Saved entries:
=== Section Start ===

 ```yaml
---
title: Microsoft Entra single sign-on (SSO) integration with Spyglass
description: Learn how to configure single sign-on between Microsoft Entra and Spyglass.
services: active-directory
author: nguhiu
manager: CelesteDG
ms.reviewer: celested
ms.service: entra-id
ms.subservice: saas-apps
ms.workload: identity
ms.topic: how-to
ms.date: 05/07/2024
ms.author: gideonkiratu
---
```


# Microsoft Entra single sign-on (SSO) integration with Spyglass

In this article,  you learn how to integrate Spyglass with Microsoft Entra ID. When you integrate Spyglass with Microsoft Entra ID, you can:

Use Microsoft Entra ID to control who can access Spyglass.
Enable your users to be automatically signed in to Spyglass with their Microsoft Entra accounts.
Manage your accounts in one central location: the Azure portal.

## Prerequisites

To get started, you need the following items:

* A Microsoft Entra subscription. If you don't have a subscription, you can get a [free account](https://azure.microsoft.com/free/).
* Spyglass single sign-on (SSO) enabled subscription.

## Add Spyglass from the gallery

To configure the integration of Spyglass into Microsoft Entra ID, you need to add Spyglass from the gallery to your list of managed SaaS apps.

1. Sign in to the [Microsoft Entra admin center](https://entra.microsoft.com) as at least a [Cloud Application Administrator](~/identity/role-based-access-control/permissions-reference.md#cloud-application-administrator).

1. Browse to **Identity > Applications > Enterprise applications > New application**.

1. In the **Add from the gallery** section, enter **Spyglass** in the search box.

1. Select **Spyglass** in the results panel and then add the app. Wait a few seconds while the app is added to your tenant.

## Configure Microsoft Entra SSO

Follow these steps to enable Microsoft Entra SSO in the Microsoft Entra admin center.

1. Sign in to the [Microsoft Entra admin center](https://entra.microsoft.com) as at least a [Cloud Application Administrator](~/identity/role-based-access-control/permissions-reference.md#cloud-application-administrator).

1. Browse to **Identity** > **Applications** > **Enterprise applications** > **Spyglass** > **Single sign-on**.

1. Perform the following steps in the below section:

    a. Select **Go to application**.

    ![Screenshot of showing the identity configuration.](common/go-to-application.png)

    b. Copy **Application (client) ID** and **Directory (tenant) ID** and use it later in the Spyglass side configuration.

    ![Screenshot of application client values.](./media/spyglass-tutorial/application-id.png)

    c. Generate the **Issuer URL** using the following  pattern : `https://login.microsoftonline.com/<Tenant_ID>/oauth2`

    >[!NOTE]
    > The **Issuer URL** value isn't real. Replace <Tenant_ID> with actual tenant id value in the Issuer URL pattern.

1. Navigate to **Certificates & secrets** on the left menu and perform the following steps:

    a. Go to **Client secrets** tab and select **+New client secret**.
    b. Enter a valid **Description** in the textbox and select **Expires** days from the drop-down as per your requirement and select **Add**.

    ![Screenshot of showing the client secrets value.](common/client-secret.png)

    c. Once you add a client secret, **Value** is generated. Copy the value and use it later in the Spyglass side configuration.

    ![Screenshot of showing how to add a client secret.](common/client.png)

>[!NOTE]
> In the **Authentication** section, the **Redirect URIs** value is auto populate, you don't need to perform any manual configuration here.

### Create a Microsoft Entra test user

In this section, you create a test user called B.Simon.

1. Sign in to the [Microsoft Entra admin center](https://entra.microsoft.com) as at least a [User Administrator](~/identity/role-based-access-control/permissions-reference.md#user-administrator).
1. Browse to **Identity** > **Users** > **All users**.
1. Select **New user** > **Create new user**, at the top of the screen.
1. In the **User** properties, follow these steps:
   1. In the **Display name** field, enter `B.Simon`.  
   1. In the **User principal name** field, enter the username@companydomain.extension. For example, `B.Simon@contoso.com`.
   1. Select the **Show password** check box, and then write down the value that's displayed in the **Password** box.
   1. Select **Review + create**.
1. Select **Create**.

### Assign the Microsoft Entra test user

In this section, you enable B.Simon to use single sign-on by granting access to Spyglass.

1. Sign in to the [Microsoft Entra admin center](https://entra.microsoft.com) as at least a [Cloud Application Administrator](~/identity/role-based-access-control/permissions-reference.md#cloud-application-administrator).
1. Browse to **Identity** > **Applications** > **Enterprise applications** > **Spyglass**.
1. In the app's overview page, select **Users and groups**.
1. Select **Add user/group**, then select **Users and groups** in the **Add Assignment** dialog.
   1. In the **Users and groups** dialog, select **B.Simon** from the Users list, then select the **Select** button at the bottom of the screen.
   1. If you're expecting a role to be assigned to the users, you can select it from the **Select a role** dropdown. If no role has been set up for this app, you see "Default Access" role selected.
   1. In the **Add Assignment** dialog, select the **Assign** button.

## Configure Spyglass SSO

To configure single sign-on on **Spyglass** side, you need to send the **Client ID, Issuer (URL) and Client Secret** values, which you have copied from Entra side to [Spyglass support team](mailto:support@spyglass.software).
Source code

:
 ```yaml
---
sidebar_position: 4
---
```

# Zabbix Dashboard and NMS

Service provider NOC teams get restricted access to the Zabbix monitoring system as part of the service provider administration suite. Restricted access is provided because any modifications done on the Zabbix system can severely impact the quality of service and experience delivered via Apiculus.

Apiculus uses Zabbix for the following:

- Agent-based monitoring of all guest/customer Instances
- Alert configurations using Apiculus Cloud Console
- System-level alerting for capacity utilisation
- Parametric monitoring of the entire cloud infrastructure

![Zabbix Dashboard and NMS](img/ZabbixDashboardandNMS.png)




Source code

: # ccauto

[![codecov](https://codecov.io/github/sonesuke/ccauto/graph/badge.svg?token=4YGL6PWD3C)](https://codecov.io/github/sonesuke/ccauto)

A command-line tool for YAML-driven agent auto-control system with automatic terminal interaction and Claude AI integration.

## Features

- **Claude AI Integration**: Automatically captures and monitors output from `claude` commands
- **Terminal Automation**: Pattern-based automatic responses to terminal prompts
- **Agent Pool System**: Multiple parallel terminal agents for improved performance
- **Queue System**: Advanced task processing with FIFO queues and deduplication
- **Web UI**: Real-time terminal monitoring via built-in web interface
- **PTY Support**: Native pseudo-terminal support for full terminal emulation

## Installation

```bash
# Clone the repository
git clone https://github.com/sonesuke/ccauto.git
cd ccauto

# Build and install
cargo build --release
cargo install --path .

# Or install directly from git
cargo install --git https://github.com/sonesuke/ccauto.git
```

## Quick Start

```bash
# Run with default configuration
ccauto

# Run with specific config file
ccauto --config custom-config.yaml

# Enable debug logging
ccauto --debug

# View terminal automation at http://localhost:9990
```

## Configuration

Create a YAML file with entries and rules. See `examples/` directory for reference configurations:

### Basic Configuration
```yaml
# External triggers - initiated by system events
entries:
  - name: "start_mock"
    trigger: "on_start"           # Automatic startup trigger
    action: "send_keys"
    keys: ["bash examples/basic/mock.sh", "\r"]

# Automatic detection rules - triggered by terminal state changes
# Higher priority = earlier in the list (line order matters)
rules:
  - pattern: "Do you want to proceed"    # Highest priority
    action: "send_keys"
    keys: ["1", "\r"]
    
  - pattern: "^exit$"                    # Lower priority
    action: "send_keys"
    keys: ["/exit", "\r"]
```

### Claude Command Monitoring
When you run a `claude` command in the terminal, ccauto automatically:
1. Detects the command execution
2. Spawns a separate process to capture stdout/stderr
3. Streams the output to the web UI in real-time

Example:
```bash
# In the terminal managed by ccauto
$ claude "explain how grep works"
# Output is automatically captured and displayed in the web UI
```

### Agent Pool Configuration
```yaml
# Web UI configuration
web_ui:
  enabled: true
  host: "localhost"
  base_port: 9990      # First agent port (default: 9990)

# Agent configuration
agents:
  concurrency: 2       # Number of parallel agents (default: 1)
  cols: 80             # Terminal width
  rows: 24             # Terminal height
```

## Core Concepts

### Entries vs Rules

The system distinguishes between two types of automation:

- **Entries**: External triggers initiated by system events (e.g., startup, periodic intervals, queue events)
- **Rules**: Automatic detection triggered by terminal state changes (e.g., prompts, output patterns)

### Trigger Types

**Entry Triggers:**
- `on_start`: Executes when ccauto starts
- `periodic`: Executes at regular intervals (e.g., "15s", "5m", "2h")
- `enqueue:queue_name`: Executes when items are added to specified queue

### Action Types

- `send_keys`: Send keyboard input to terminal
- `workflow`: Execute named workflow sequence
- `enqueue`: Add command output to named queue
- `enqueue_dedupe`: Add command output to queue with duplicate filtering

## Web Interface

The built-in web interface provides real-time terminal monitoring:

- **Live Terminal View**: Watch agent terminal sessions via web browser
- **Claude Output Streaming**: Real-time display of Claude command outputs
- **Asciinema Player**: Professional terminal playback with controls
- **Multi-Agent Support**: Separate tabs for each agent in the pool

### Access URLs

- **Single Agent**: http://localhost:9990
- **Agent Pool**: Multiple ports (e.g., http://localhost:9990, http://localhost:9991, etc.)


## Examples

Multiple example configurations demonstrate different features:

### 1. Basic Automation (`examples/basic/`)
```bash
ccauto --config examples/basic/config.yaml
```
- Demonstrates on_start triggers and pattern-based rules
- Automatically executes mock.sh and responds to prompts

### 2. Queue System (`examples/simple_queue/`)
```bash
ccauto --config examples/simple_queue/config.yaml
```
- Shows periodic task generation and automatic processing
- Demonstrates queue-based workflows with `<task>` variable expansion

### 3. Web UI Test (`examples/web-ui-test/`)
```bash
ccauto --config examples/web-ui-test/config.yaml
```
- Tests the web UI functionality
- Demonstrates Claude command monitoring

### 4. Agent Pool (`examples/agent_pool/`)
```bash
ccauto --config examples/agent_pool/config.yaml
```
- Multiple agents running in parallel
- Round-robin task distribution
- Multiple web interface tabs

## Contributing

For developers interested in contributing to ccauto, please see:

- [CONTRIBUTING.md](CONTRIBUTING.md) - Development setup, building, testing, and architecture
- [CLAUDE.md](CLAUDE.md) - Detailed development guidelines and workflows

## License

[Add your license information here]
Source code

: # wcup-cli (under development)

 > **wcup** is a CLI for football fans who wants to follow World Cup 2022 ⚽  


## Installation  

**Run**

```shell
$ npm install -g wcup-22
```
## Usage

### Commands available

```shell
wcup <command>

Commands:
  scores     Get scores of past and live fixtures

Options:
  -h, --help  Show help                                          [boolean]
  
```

=== Section End ===

▸ **EXERCISE INSTRUCTIONS**:
Starting at the top of the data above, repeat every line exactly until the line containing "## Add Spyglass from the gallery" has been given, then stop.

▸ **ANSWER BOX**:
 ```yaml
---
title: Microsoft Entra single sign-on (SSO) integration with Spyglass
description: Learn how to configure single sign-on between Microsoft Entra and Spyglass.
services: active-directory
author: nguhiu
manager: CelesteDG
ms.reviewer: celested
ms.service: entra-id
ms.subservice: saas-apps
ms.workload: identity
ms.topic: how-to
ms.date: 05/07/2024
ms.author: gideonkiratu
---
```


# Microsoft Entra single sign-on (SSO) integration with Spyglass

In this article,  you learn how to integrate Spyglass with Microsoft Entra ID. When you integrate Spyglass with Microsoft Entra ID, you can:

Use Microsoft Entra ID to control who can access Spyglass.
Enable your users to be automatically signed in to Spyglass with their Microsoft Entra accounts.
Manage your accounts in one central location: the Azure portal.

## Prerequisites

To get started, you need the following items:

* A Microsoft Entra subscription. If you don't have a subscription, you can get a [free account](https://azure.microsoft.com/free/).
* Spyglass single sign-on (SSO) enabled subscription.

## Add Spyglass from the gallery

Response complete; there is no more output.